Clarification of the scope of paragraph 23 of IAS 32
Paragraph 23 states that a contract that contains an obligation for an entity to redeem its own equity instruments for cash gives rise to financial liability for the present value of the purchase price. The proposed amendment would clarify that a financial liability should also be recognised when the purchase of own equity instruments is to be settled in a variable number of different equity instruments (e.g. delivery of a variable number of shares in the parent company to purchase shares in a subsidiary).
This clarification would change current practice by entities who have assumed that, since the standards are silent on this specific topic, they have a choice of accounting method, and therefore do not necessarily need to recognise a financial liability if the purchase of own equity instruments is to be settled in this way.
Initial recognition of a liability representing an obligation to redeem an entity’s own equity instruments
The IASB has proposed the following clarifications on the initial recognition of the obligation:
- if the obligation involves non-controlling interests, and the entity does not already have access to the risks and benefits associated with the shares, the liability is recognised against a component of equity other than non-controlling interests;
- otherwise, the liability is recognised against a component of equity other than issued share capital.
Where non-controlling interests are involved, the proposed clarification would change the very frequent current practice of entities that anticipate the eventual purchase and recognise the liability as if the option had been exercised, i.e. recognise it against non-controlling interests first, and against group equity only to the extent the amount exceeds the value of non-controlling interests.
Accounting for the expiry of a written put option on an entity’s own equity instruments
The IASB has proposed the following clarifications on the accounting treatment for the expiry of a written put option on an entity’s own equity instruments:
- the liability is cancelled by reclassifying it to the same component of equity as that from which it was reclassified on initial recognition of the put option;
- the cumulative amount in retained earnings related to remeasuring the liability may be reclassified to another component of equity, but may not be reversed in profit or loss.

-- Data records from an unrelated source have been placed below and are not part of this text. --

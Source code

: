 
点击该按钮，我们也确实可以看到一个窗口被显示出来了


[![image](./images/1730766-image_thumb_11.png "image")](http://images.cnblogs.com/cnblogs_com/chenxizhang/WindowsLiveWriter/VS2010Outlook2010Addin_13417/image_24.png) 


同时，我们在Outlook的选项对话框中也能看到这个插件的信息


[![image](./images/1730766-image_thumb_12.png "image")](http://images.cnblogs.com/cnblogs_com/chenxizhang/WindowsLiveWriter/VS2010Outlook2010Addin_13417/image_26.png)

The IASB is also proposing to clarify that written put options and forward purchase contracts on an entity’s own equity instruments must be presented gross, in order to:
- ensure the accounting treatment is consistent with that used for other obligations that are conditional on events or decisions that are beyond the entity’s control;
- help users of financial statements to understand the impact of these transactions on the entity’s exposure to liquidity risk.
Tentative decisions to be confirmed in a future exposure draft
As noted previously, the proposed amendments to IAS 32 set out above are at this stage only tentative decisions by the IASB.
It remains to be seen whether the Board will confirm them in the future exposure draft to be published as part of the FICE project. This exposure draft is included in the IASB’s work plan, but no date has been set as yet.